Under that guiding thought, I've listed what I want our nature year to look like: time spent outdoors, gardening, nature journaling, a nature-inspired trip, hiking, skiing, animal husbandry, and an herbarium.

A second Charlotte Mason quote anchors the bottom half of this particular page "Thou hast set my feet in a large room" alongside goals for broadening our world: international travel, museum visits, field trips, reading aloud, and cultural experiences.

My vision board is how I want the year to feel when it’s over, not goals to accomplish. When the weeks get hard or the plans fall apart, I come back to this page and remember why we're doing this.

The Attendance Grid:

My state requires 172 school days, and the attendance grid is how I prove we've met that requirement. The planner includes a full-year grid spanning every month from August through May (A, S, O, N, D, J...), and I color-code each day as we go. Admittedly, I fell off the color coding…but alas, it’s still pretty.

I use a set of Primrosia brush markers to fill in the squares. Days off for breaks are marked with an X, and a legend at the bottom of the grid shows the breakdown: breaks, weekends, school days, enrichment days. At a glance I can see exactly where we are in the year and whether we're on pace.

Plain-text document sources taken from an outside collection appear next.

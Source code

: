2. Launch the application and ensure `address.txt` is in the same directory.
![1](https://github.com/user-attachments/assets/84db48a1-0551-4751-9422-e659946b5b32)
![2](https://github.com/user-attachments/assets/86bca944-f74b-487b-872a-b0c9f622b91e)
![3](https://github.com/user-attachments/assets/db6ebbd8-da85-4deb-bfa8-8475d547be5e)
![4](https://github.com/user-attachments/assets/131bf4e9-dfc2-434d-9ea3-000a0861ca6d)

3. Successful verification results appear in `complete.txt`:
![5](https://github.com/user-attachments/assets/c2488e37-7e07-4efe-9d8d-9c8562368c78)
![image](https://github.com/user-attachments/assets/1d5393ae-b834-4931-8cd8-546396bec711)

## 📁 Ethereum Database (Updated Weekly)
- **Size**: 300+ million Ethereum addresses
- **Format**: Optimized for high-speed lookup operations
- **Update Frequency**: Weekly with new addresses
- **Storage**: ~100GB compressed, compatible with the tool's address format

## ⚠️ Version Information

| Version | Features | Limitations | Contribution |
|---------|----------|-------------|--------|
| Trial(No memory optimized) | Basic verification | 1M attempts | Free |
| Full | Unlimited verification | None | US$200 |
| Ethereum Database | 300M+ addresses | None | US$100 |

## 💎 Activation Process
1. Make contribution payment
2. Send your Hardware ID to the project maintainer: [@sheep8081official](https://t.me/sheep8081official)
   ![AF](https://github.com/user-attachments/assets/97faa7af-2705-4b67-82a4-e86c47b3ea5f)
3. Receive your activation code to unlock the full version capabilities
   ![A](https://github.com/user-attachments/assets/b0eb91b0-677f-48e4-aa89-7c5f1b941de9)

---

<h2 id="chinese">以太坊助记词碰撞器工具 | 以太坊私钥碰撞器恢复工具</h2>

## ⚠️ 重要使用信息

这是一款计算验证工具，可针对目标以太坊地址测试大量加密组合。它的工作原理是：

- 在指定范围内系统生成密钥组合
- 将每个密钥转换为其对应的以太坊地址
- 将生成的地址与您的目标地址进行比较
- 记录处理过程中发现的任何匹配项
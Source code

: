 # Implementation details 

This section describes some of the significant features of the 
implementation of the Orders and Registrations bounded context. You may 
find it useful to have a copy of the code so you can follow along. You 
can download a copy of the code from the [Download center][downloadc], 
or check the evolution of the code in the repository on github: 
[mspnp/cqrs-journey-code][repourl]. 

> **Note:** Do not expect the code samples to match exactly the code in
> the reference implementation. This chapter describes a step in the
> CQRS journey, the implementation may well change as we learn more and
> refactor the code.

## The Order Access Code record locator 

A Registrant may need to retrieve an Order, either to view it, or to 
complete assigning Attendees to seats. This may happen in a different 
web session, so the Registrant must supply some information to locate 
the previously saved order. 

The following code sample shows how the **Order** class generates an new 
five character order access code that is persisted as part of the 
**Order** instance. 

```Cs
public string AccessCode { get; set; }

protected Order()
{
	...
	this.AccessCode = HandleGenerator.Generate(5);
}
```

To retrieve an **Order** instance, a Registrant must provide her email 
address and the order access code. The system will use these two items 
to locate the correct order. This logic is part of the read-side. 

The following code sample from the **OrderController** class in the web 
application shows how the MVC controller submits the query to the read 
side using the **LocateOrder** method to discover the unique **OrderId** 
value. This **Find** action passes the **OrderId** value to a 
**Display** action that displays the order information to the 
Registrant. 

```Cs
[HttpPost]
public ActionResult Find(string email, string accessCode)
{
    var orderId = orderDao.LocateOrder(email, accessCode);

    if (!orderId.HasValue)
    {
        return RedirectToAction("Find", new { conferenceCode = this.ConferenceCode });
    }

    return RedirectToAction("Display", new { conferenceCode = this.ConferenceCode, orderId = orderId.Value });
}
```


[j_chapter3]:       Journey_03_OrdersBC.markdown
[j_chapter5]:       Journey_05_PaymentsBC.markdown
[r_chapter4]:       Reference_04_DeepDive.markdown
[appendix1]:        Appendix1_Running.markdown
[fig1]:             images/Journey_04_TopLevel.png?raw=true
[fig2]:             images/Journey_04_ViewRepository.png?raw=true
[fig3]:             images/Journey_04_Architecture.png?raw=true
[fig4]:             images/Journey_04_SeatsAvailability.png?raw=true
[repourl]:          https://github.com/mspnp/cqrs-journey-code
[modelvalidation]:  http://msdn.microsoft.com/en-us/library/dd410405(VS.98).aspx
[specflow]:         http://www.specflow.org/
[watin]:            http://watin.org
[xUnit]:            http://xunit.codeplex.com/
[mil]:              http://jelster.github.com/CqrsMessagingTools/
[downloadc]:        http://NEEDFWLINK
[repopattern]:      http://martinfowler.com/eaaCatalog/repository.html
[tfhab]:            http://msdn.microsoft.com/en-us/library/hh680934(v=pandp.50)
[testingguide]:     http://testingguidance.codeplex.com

There's something deeply satisfying about watching those colorful squares fill in across the months. By spring, the whole grid looks like a little mosaic of our year. It doubles as a legal attendance record I can show anyone who asks.

The Weekly Planning Pages:

This is the heart of the planner for me. Each Weekly Plan page is laid out with a column for each school day and rows organized by subject area — which maps beautifully to the way Charlotte Mason education is actually structured.

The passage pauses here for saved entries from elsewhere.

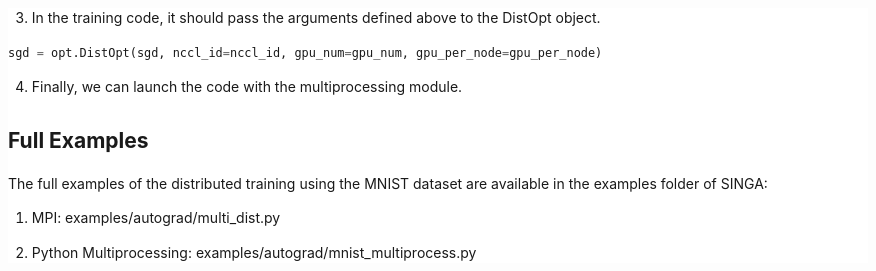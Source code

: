 3. In the training code, it should pass the arguments defined above to the DistOpt object.

```python
sgd = opt.DistOpt(sgd, nccl_id=nccl_id, gpu_num=gpu_num, gpu_per_node=gpu_per_node)

```

4. Finally, we can launch the code with the multiprocessing module.

## Full Examples

The full examples of the distributed training using the MNIST dataset are available in the examples folder of SINGA: 

1. MPI: examples/autograd/multi_dist.py

2. Python Multiprocessing: examples/autograd/mnist_multiprocess.py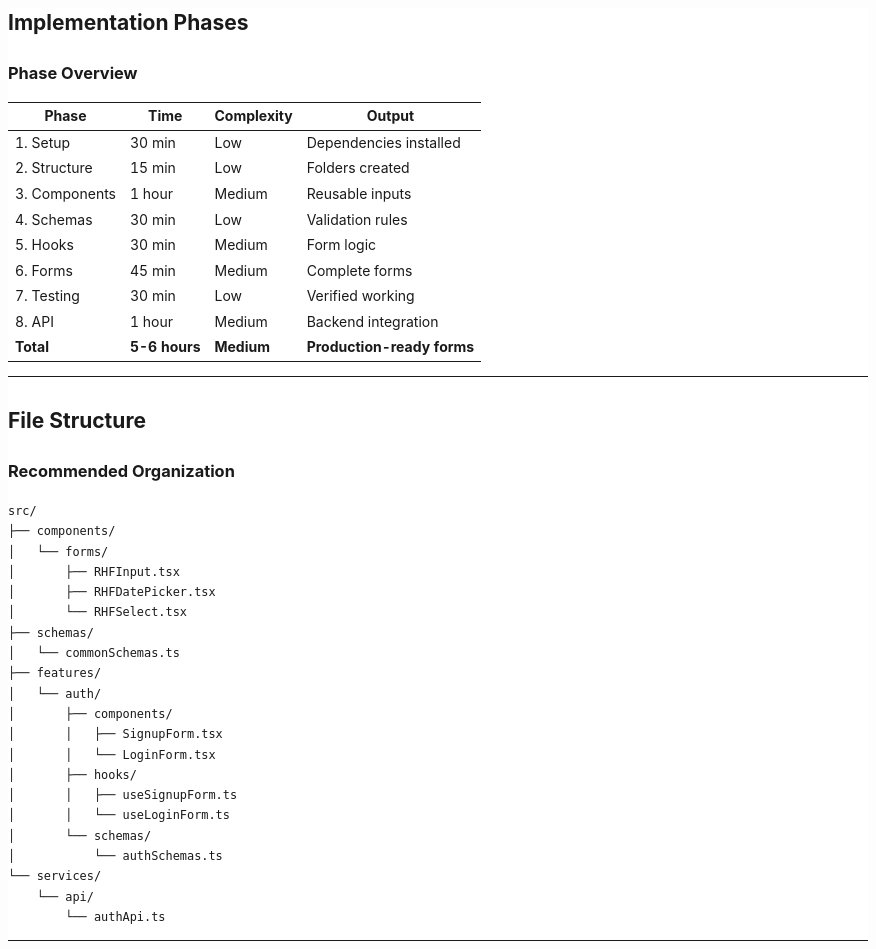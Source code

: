 
## Implementation Phases

### Phase Overview

| Phase | Time | Complexity | Output |
|-------|------|------------|--------|
| 1. Setup | 30 min | Low | Dependencies installed |
| 2. Structure | 15 min | Low | Folders created |
| 3. Components | 1 hour | Medium | Reusable inputs |
| 4. Schemas | 30 min | Low | Validation rules |
| 5. Hooks | 30 min | Medium | Form logic |
| 6. Forms | 45 min | Medium | Complete forms |
| 7. Testing | 30 min | Low | Verified working |
| 8. API | 1 hour | Medium | Backend integration |
| **Total** | **5-6 hours** | **Medium** | **Production-ready forms** |

---

## File Structure

### Recommended Organization

```
src/
├── components/
│   └── forms/
│       ├── RHFInput.tsx
│       ├── RHFDatePicker.tsx
│       └── RHFSelect.tsx
├── schemas/
│   └── commonSchemas.ts
├── features/
│   └── auth/
│       ├── components/
│       │   ├── SignupForm.tsx
│       │   └── LoginForm.tsx
│       ├── hooks/
│       │   ├── useSignupForm.ts
│       │   └── useLoginForm.ts
│       └── schemas/
│           └── authSchemas.ts
└── services/
    └── api/
        └── authApi.ts
```

---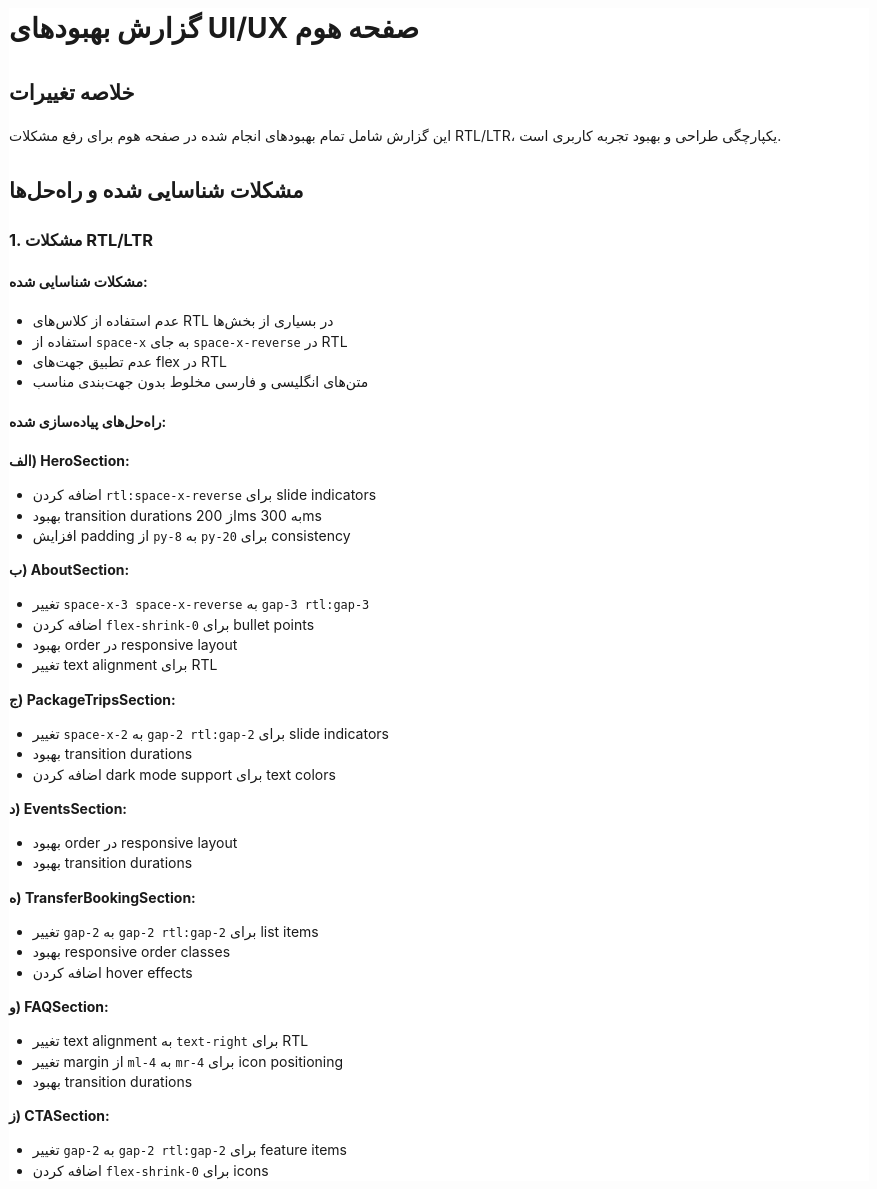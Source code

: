 # گزارش بهبودهای UI/UX صفحه هوم

## خلاصه تغییرات

این گزارش شامل تمام بهبودهای انجام شده در صفحه هوم برای رفع مشکلات RTL/LTR، یکپارچگی طراحی و بهبود تجربه کاربری است.

## مشکلات شناسایی شده و راه‌حل‌ها

### 1. مشکلات RTL/LTR

#### مشکلات شناسایی شده:
- عدم استفاده از کلاس‌های RTL در بسیاری از بخش‌ها
- استفاده از `space-x` به جای `space-x-reverse` در RTL
- عدم تطبیق جهت‌های flex در RTL
- متن‌های انگلیسی و فارسی مخلوط بدون جهت‌بندی مناسب

#### راه‌حل‌های پیاده‌سازی شده:

**الف) HeroSection:**
- اضافه کردن `rtl:space-x-reverse` برای slide indicators
- بهبود transition durations از 200ms به 300ms
- افزایش padding از `py-8` به `py-20` برای consistency

**ب) AboutSection:**
- تغییر `space-x-3 space-x-reverse` به `gap-3 rtl:gap-3`
- اضافه کردن `flex-shrink-0` برای bullet points
- بهبود order در responsive layout
- تغییر text alignment برای RTL

**ج) PackageTripsSection:**
- تغییر `space-x-2` به `gap-2 rtl:gap-2` برای slide indicators
- بهبود transition durations
- اضافه کردن dark mode support برای text colors

**د) EventsSection:**
- بهبود order در responsive layout
- بهبود transition durations

**ه) TransferBookingSection:**
- تغییر `gap-2` به `gap-2 rtl:gap-2` برای list items
- بهبود responsive order classes
- اضافه کردن hover effects

**و) FAQSection:**
- تغییر text alignment به `text-right` برای RTL
- تغییر margin از `ml-4` به `mr-4` برای icon positioning
- بهبود transition durations

**ز) CTASection:**
- تغییر `gap-2` به `gap-2 rtl:gap-2` برای feature items
- اضافه کردن `flex-shrink-0` برای icons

I write assignments into each cell before the week begins, using colored highlighters on the margin tabs to visually separate subject blocks based on what each child is learning. As we complete each item, I check it off. Anything that rolls over gets a small arrow to the next day.

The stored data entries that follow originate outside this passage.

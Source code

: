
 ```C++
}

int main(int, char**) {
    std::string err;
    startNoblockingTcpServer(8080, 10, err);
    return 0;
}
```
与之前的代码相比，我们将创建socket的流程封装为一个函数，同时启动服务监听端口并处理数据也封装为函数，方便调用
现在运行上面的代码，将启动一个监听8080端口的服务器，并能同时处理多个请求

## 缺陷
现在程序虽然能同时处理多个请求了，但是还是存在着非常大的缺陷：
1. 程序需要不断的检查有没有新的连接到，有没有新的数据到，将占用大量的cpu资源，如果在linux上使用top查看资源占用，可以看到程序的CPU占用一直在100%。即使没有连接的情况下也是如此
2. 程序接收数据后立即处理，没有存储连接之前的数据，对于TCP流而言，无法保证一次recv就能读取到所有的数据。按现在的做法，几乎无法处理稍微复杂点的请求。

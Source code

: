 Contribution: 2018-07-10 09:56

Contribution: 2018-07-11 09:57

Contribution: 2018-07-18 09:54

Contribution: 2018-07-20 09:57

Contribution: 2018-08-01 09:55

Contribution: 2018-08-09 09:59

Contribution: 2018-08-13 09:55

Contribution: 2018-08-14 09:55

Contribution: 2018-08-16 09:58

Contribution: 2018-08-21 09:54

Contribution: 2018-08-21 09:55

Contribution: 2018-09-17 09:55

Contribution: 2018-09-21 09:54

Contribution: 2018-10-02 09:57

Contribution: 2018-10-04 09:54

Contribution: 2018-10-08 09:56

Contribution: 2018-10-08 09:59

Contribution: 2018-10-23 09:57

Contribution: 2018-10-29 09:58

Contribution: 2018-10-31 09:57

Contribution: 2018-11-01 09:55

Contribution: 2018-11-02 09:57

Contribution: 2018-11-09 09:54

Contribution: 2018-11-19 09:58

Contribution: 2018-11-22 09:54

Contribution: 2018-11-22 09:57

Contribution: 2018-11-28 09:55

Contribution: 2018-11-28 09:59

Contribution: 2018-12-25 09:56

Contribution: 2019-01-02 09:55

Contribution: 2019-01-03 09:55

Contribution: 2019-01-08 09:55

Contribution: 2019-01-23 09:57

The planner also shows a month indicator at the top of each Weekly Plan page, so I always know exactly where we are in the term. And there's space to note personal events and I used the extra day for planning out The Charlotte Mason Home.

Weekly Overview and Reflection: Out of respect for my children’s privacy, I won’t share these pages.

Alongside the detailed Weekly Plan, the planner includes a Weekly Overview spread . This is a wider-angle view of the week that I use for scheduling, reflection, and all the things that don't fit neatly into subject rows. These are things like read alouds and handicraft ideas.

The top half is a schedule grid with columns for Monday through Sunday where I track appointments, activities, and commitments. This is where I note things like ballet, co-op, hockey, and church. All of the rhythms that frame our school week.

The bottom half is where things get really personal. I use this space for written reflection and narration, essentially journaling about our week as a school. I write about what we noticed, what sparked wonder, what was hard. I paste in a photo from our week, press a leaf we found on a nature walk, and add artwork cards from our picture study. The free grid pages invite exactly this kind of living-book, Charlotte Mason scrapbook energy.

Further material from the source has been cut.